It’s not virtual reality -- it is reality capture.
Nor is the technology exactly new, but it is the future of land surveying, according to professionals at Houston Engineering, who say it is advancing the ways in which data is gathered and how that information is processed to create designs for, in the company’s role, infrastructure projects.
Think of reality capture as a high-end, cost-effective survey solution that goes beyond traditional survey methods. It uses LiDAR -- which stands for Light Detection and Ranging -- to create high-resolution models of ground elevation.
Chad Qualley and Erik Nelson, drone operations manager and senior technician, respectively, said Houston Engineering, based in Fargo, N.D., has been at the forefront of providing reality capture services that can be used in a variety of applications for clients across the upper Midwest. The survey service improves accuracy, productivity, quality and safety throughout clients’ infrastructure projects.
“LiDAR is actually one of the tools that we use for reality capture and it's one of the biggest ones, really,” Nelson said. “When you can spray an area with billions and billions of points, you basically get a right-now image capture of what's going on at the site you want to capture.”
LiDAR works like this: A laser scanner transmits brief pulses of light to the ground surface. When reflected back, their travel time is used to calculate the distance between the laser scanner and the ground, according to the U.S. Geological Survey. Data is collected as a “point cloud” or dataset “of individual points reflected from everything on the surface, including structures and vegetation.”
LiDAR, of course, is nothing new. It has been around a long time, Qualley said, and he’s been using it ever since he arrived at Houston 18 years ago. “But it has really changed,” he said, mainly because other technology has changed.
“The sensors that shoot the lasers, which is LiDAR, have gotten to be so much more precise and so much more inexpensive,” Qualley said, explaining that LiDAR can now be used on much smaller projects than in the past.

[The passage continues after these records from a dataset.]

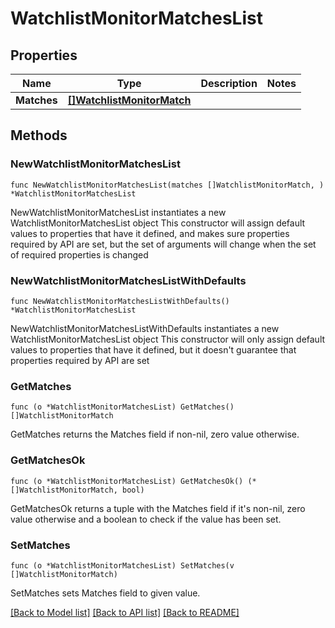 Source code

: # WatchlistMonitorMatchesList

## Properties

Name | Type | Description | Notes
------------ | ------------- | ------------- | -------------
**Matches** | [**[]WatchlistMonitorMatch**](WatchlistMonitorMatch.md) |  | 

## Methods

### NewWatchlistMonitorMatchesList

`func NewWatchlistMonitorMatchesList(matches []WatchlistMonitorMatch, ) *WatchlistMonitorMatchesList`

NewWatchlistMonitorMatchesList instantiates a new WatchlistMonitorMatchesList object
This constructor will assign default values to properties that have it defined,
and makes sure properties required by API are set, but the set of arguments
will change when the set of required properties is changed

### NewWatchlistMonitorMatchesListWithDefaults

`func NewWatchlistMonitorMatchesListWithDefaults() *WatchlistMonitorMatchesList`

NewWatchlistMonitorMatchesListWithDefaults instantiates a new WatchlistMonitorMatchesList object
This constructor will only assign default values to properties that have it defined,
but it doesn't guarantee that properties required by API are set

### GetMatches

`func (o *WatchlistMonitorMatchesList) GetMatches() []WatchlistMonitorMatch`

GetMatches returns the Matches field if non-nil, zero value otherwise.

### GetMatchesOk

`func (o *WatchlistMonitorMatchesList) GetMatchesOk() (*[]WatchlistMonitorMatch, bool)`

GetMatchesOk returns a tuple with the Matches field if it's non-nil, zero value otherwise
and a boolean to check if the value has been set.

### SetMatches

`func (o *WatchlistMonitorMatchesList) SetMatches(v []WatchlistMonitorMatch)`

SetMatches sets Matches field to given value.



[[Back to Model list]](../README.md#documentation-for-models) [[Back to API list]](../README.md#documentation-for-api-endpoints) [[Back to README]](../README.md)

Qualley described himself and Nelson as “software experts” who run “various specialized software” that allows them to process the “point cloud that the LIDAR sensor shoots and extracts from.”
It is similar to having a field survey crew on site, extracting information from all points of a location.
“We're extracting out road edges, we're extracting out signs, we're extracting out a grid of points that then can be used to make surfaces,” Qualley said. “It’s really changed.”
To give another example of what has changed, traditionally high-altitude LiDAR has been captured with a plane, but new aerial LiDAR techniques can use a helicopter or unmanned aerial system that can fly safely at lower altitudes to help produce more detailed results. Nelson said mobile LiDAR can capture images close to the ground with a device mounted on a vehicle.
What’s on the horizon with reality capture is anybody’s guess, because technology changes so quickly. Even over the past couple of years, the team at Houston Engineering has seen it evolve and enhance.
“The sensors have gotten immensely better in the last four or five years, even over the past couple of years,” Nelson said. “It's just been insane how they've changed the style and the ability of each sensor and then each iteration gets that much better than the last one.
“So, going into the future it's only going to get that much better. The sensors are going to get smaller, they're going to get more accurate. It's just going to continue going that way.”
He said drones also will get better and, fingers crossed, eventually be able to carry more weight. Sensors are heavy for a drone.
“That’s one limitation we have,” Nelson said, “but hopefully we can get drones that can carry better sensors. So, that's what I see in the next five years, that reality capture will just keep getting better and better with technology.”